The data START
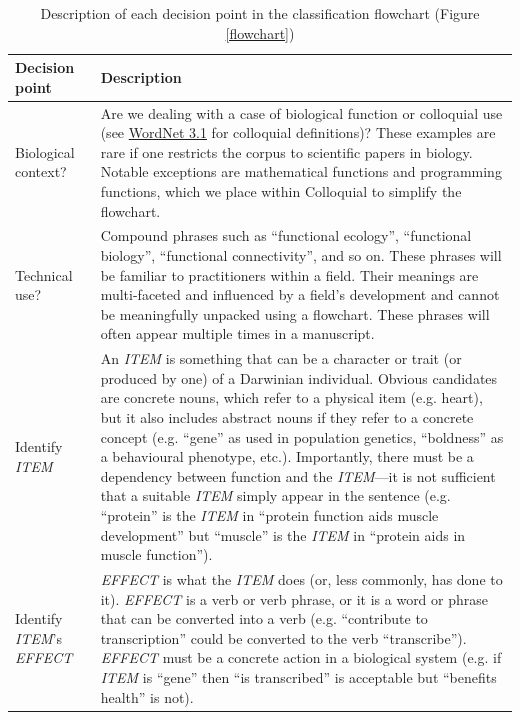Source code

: \documentclass{article}
\begin{document}
\begin{landscape}
  \begin{table}
    \small
    \caption{Description of each decision point in the classification flowchart (Figure \ref{flowchart})}
  \begin{tabular}{|p{0.17\linewidth}|p{0.97\linewidth}|}
    \hline
    Decision point & Description \\
    \hline
    Biological context? & Are we dealing with a case of biological function or colloquial use (see \href{http://wordnetweb.princeton.edu/perl/webwn?s=function&sub=Search+WordNet&o2=&o0=1&o8=1&o1=1&o7=&o5=&o9=&o6=&o3=&o4=&h=}{WordNet 3.1} for colloquial definitions)? These examples are rare if one restricts the corpus to scientific papers in biology. Notable exceptions are mathematical functions and programming functions, which we place within Colloquial to simplify the flowchart. \\
    \hline
    Technical use? & Compound phrases such as ``functional ecology'', ``functional biology'', ``functional connectivity'', and so on. These phrases will be familiar to practitioners within a field. Their meanings are multi-faceted and influenced by a field's development and cannot be meaningfully unpacked using a flowchart.  These phrases will often appear multiple times in a manuscript. \\
    \hline
    Identify \emph{ITEM} &  An \emph{ITEM} is something that can be a character or trait (or produced by one) of a Darwinian individual. Obvious candidates are concrete nouns, which refer to a physical item (e.g. heart), but it also includes abstract nouns if they refer to a concrete concept (e.g. ``gene'' as used in population genetics, ``boldness'' as a behavioural phenotype, etc.). Importantly, there must be a dependency between function and the \emph{ITEM}---it is not sufficient that a suitable \emph{ITEM} simply appear in the sentence (e.g. ``protein'' is the \emph{ITEM} in  ``protein function aids muscle development'' but ``muscle'' is the \emph{ITEM} in ``protein aids in muscle function''). \\
    \hline
    Identify \emph{ITEM}'s \emph{EFFECT} & \emph{EFFECT} is what the \emph{ITEM} does (or, less commonly, has done to it). \emph{EFFECT} is a verb or verb phrase, or it is a word or phrase that can be converted into a verb (e.g. ``contribute to transcription'' could be converted to the verb ``transcribe''). \emph{EFFECT} must be a concrete action in a biological system (e.g. if \emph{ITEM} is ``gene'' then ``is transcribed'' is acceptable but ``benefits health'' is not). \\

\end{tabular}
\end{table}
\end{landscape}
\end{document}
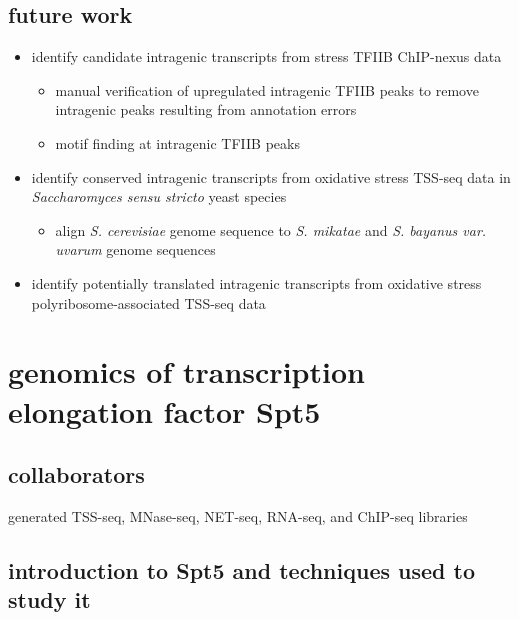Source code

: \documentclass[9pt, letterpaper]{article}
\begin{document}
\subsection{future work}

\begin{itemize}[nosep]
    \item identify candidate intragenic transcripts from stress TFIIB ChIP-nexus data
        \begin{itemize}[nosep]
            \item manual verification of upregulated intragenic TFIIB peaks to remove intragenic peaks resulting from annotation errors
            \item motif finding at intragenic TFIIB peaks
        \end{itemize}
    \item identify conserved intragenic transcripts from oxidative stress TSS-seq data in \textit{Saccharomyces sensu stricto} yeast species
        \begin{itemize}[nosep]
            \item align \textit{S. cerevisiae} genome sequence to \textit{S. mikatae} and \textit{S. bayanus var. uvarum} genome sequences
        \end{itemize}
    \item identify potentially translated intragenic transcripts from oxidative stress polyribosome-associated TSS-seq data
\end{itemize}

\newpage
\section{genomics of transcription elongation factor Spt5}

\subsection{collaborators}

\begin{description}[align=right, labelwidth=5cm, noitemsep]
    \item [Ameet Shetty] generated TSS-seq, MNase-seq, NET-seq, RNA-seq, and ChIP-seq libraries
\end{description}

\subsection{introduction to Spt5 and techniques used to study it}
\end{document}
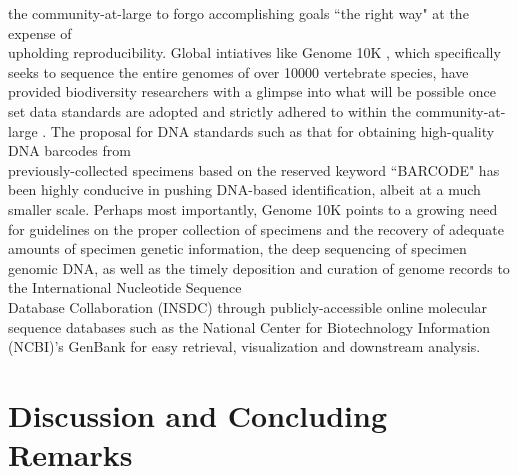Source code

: the community-at-large to forgo accomplishing goals ``the right way" at the expense of \\ upholding reproducibility. Global intiatives like Genome 10K \cite{G10KCOS2009genome, koepfli2015genome}, which specifically seeks to sequence the entire genomes of over 10000 vertebrate species, have provided biodiversity researchers with a glimpse into what will be possible once set data standards are adopted and strictly adhered to within the community-at-large \cite{koepfli2015genome}. The proposal for DNA standards such as that for obtaining high-quality DNA barcodes from \\ previously-collected specimens based on the reserved keyword ``BARCODE" \cite{hanner2009data} has been highly conducive in pushing DNA-based identification, albeit at a much smaller scale. Perhaps most importantly, Genome 10K points to a growing need for guidelines on the proper collection of specimens and the recovery of adequate amounts of specimen genetic information, the deep sequencing of specimen genomic DNA, as well as the timely deposition and curation of genome records to the International Nucleotide Sequence \\ Database Collaboration (INSDC) through publicly-accessible online molecular sequence databases such as the National Center for Biotechnology Information (NCBI)'s GenBank for easy retrieval, visualization and downstream analysis. 
 



\section{Discussion and Concluding Remarks}


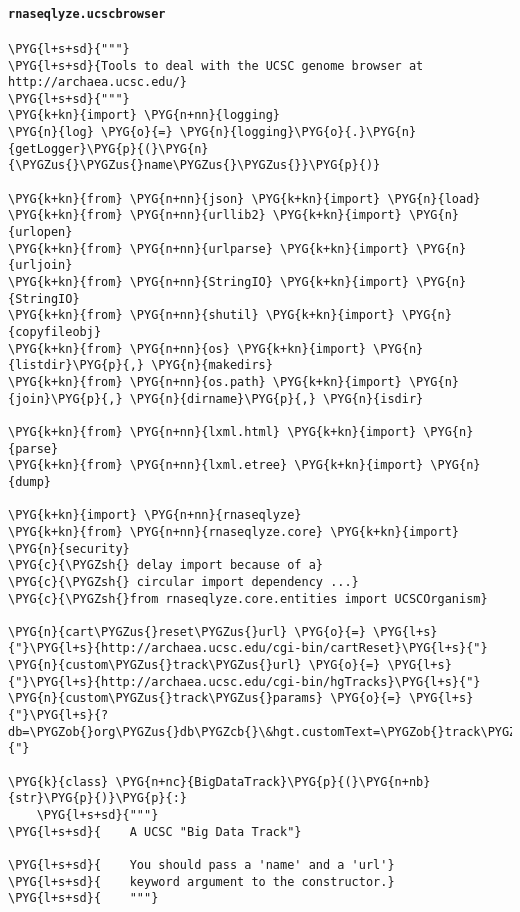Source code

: \paragraph{\texttt{rnaseqlyze.ucscbrowser}}
\label{index-pdf4:rnaseqlyze-ucscbrowser}
\begin{Verbatim}[commandchars=\\\{\}]
\PYG{l+s+sd}{"""}
\PYG{l+s+sd}{Tools to deal with the UCSC genome browser at http://archaea.ucsc.edu/}
\PYG{l+s+sd}{"""}
\PYG{k+kn}{import} \PYG{n+nn}{logging}
\PYG{n}{log} \PYG{o}{=} \PYG{n}{logging}\PYG{o}{.}\PYG{n}{getLogger}\PYG{p}{(}\PYG{n}{\PYGZus{}\PYGZus{}name\PYGZus{}\PYGZus{}}\PYG{p}{)}

\PYG{k+kn}{from} \PYG{n+nn}{json} \PYG{k+kn}{import} \PYG{n}{load}
\PYG{k+kn}{from} \PYG{n+nn}{urllib2} \PYG{k+kn}{import} \PYG{n}{urlopen}
\PYG{k+kn}{from} \PYG{n+nn}{urlparse} \PYG{k+kn}{import} \PYG{n}{urljoin}
\PYG{k+kn}{from} \PYG{n+nn}{StringIO} \PYG{k+kn}{import} \PYG{n}{StringIO}
\PYG{k+kn}{from} \PYG{n+nn}{shutil} \PYG{k+kn}{import} \PYG{n}{copyfileobj}
\PYG{k+kn}{from} \PYG{n+nn}{os} \PYG{k+kn}{import} \PYG{n}{listdir}\PYG{p}{,} \PYG{n}{makedirs}
\PYG{k+kn}{from} \PYG{n+nn}{os.path} \PYG{k+kn}{import} \PYG{n}{join}\PYG{p}{,} \PYG{n}{dirname}\PYG{p}{,} \PYG{n}{isdir}

\PYG{k+kn}{from} \PYG{n+nn}{lxml.html} \PYG{k+kn}{import} \PYG{n}{parse}
\PYG{k+kn}{from} \PYG{n+nn}{lxml.etree} \PYG{k+kn}{import} \PYG{n}{dump}

\PYG{k+kn}{import} \PYG{n+nn}{rnaseqlyze}
\PYG{k+kn}{from} \PYG{n+nn}{rnaseqlyze.core} \PYG{k+kn}{import} \PYG{n}{security}
\PYG{c}{\PYGZsh{} delay import because of a}
\PYG{c}{\PYGZsh{} circular import dependency ...}
\PYG{c}{\PYGZsh{}from rnaseqlyze.core.entities import UCSCOrganism}

\PYG{n}{cart\PYGZus{}reset\PYGZus{}url} \PYG{o}{=} \PYG{l+s}{"}\PYG{l+s}{http://archaea.ucsc.edu/cgi-bin/cartReset}\PYG{l+s}{"}
\PYG{n}{custom\PYGZus{}track\PYGZus{}url} \PYG{o}{=} \PYG{l+s}{"}\PYG{l+s}{http://archaea.ucsc.edu/cgi-bin/hgTracks}\PYG{l+s}{"}
\PYG{n}{custom\PYGZus{}track\PYGZus{}params} \PYG{o}{=} \PYG{l+s}{"}\PYG{l+s}{?db=\PYGZob{}org\PYGZus{}db\PYGZcb{}\&hgt.customText=\PYGZob{}track\PYGZus{}url\PYGZcb{}}\PYG{l+s}{"}

\PYG{k}{class} \PYG{n+nc}{BigDataTrack}\PYG{p}{(}\PYG{n+nb}{str}\PYG{p}{)}\PYG{p}{:}
    \PYG{l+s+sd}{"""}
\PYG{l+s+sd}{    A UCSC "Big Data Track"}

\PYG{l+s+sd}{    You should pass a 'name' and a 'url'}
\PYG{l+s+sd}{    keyword argument to the constructor.}
\PYG{l+s+sd}{    """}


\end{Verbatim}
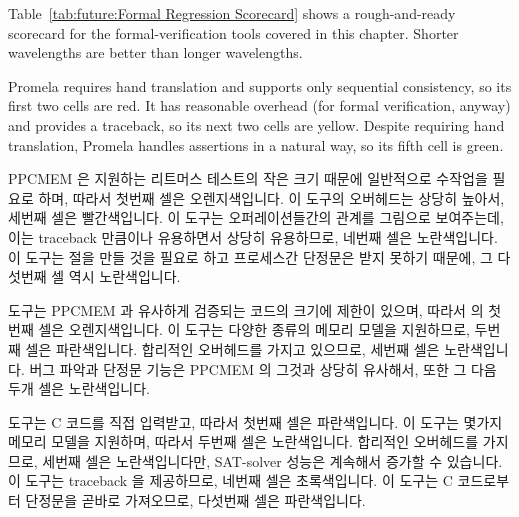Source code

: Table~\ref{tab:future:Formal Regression Scorecard}
shows a rough-and-ready scorecard for the formal-verification tools
covered in this chapter.
Shorter wavelengths are better than longer wavelengths.

Promela requires hand translation and supports only sequential
consistency, so its first two cells are red.
It has reasonable overhead (for formal verification, anyway)
and provides a traceback, so its next two cells are yellow.
Despite requiring hand translation, Promela handles assertions
in a natural way, so its fifth cell is green.
\fi

PPCMEM 은 지원하는 리트머스 테스트의 작은 크기 때문에 일반적으로 수작업을
필요로 하며, 따라서 첫번째 셀은 오렌지색입니다.
이 도구의 오버헤드는 상당히 높아서, 세번째 셀은 빨간색입니다.
이 도구는 오퍼레이션들간의 관계를 그림으로 보여주는데, 이는 traceback 만큼이나
유용하면서 상당히 유용하므로, 네번째 셀은 노란색입니다.
이 도구는  절을 만들 것을 필요로 하고 프로세스간 단정문은 받지
못하기 때문에, 그 다섯번째 셀 역시 노란색입니다.

 도구는 PPCMEM 과 유사하게 검증되는 코드의 크기에 제한이 있으며,
따라서  의 첫번째 셀은 오렌지색입니다.
이 도구는 다양한 종류의 메모리 모델을 지원하므로, 두번째 셀은 파란색입니다.
합리적인 오버헤드를 가지고 있으므로, 세번째 셀은 노란색입니다.
버그 파악과 단정문 기능은 PPCMEM 의 그것과 상당히 유사해서,  또한 그
다음 두개 셀은 노란색입니다.
\iffalse

PPCMEM usually requires hand translation due to the small size of litmus
tests that it supports, so its first cell is orange.
It handles several memory models, so its second cell is green.
Its overhead is quite high, so its third cell is red.
It provides a graphical display of relations among operations, which
is not as helpful as a traceback, but is still quite useful, so its
fourth cell is yellow.
It requires constructing an \co{exists} clause and cannot take
intra-process assertions, so its fifth cell is also yellow.

The \co{herd} tool has size restrictions similar to those of PPCMEM,
so \co{herd}'s first cell is also orange.
It supports a wide variety of memory models, so its second cell is blue.
It has reasonable overhead, so its third cell is yellow.
Its bug-location and assertion capabilities are quite similar to those
of PPCMEM, so \co{herd} also gets yellow for the next two cells.
\fi

 도구는 C 코드를 직접 입력받고, 따라서 첫번째 셀은 파란색입니다.
이 도구는 몇가지 메모리 모델을 지원하며, 따라서 두번째 셀은 노란색입니다.
합리적인 오버헤드를 가지므로, 세번째 셀은 노란색입니다만, SAT-solver 성능은
계속해서 증가할 수 있습니다.
이 도구는 traceback 을 제공하므로, 네번째 셀은 초록색입니다.
이 도구는 C 코드로부터 단정문을 곧바로 가져오므로, 다섯번째 셀은 파란색입니다.

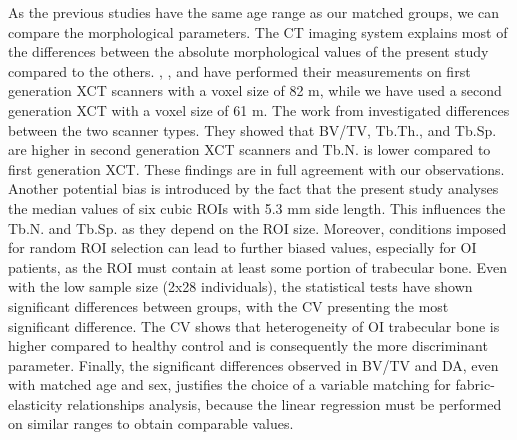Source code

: \documentclass[a4paper,fleqn]{DC_ArtStyle}
\newcommand{\Add}[1]{{\color{blue}{#1}}}
\begin{document}
	As the previous studies \cite{Folkestad2012,Kocijan2015,Rolvien2018} have the same age range as our matched groups, we can compare the morphological parameters. The CT imaging system explains most of the differences between the absolute morphological values of the present study compared to the others. \citeauthor{Folkestad2012}\cite{Folkestad2012}, \citeauthor{Kocijan2015}\cite{Kocijan2015}, and \citeauthor{Rolvien2018}\cite{Rolvien2018} have performed their measurements on first generation XCT scanners with a voxel size of 82 \si{\micro}m, while we have used a second generation XCT with a voxel size of 61 \si{\micro}m. The work from \citeauthor{Agarwal2016}\cite{Agarwal2016} investigated differences between the two scanner types. They showed that BV/TV, Tb.Th., and Tb.Sp. are higher in second generation XCT scanners and Tb.N. is lower compared to first generation XCT. These findings are in full agreement with our observations. Another potential bias is introduced by the fact that the present study analyses the median values of six cubic ROIs with 5.3 mm side length. This influences the Tb.N. and Tb.Sp. as they depend on the ROI size. Moreover, conditions imposed for random ROI selection can lead to further biased values, especially for OI patients, as the ROI must contain at least some portion of trabecular bone. Even with the low sample size (2x28 individuals), the statistical tests have shown significant differences between groups, with the CV presenting the most significant difference. The CV shows that heterogeneity of OI trabecular bone is higher compared to healthy control and is consequently the more discriminant parameter. \Add{In fact, high heterogeneity is found at the edge of void spaces or medullary cavities that are much larger in OI compared to healthy controls.} Finally, the significant differences observed in BV/TV and DA, even with matched age and sex, justifies the choice of a variable matching for fabric-elasticity relationships analysis, because the linear regression must be performed on similar ranges to obtain comparable values. \\
	
\end{document}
The data END
→ **Required work**:
Whenever the word "oxidative" appears in a line above, copy that line.

→ **Answer to this problem**:
    \item identify conserved intragenic transcripts from oxidative stress TSS-seq data in \textit{Saccharomyces sensu stricto} yeast species
    \item identify potentially translated intragenic transcripts from oxidative stress polyribosome-associated TSS-seq data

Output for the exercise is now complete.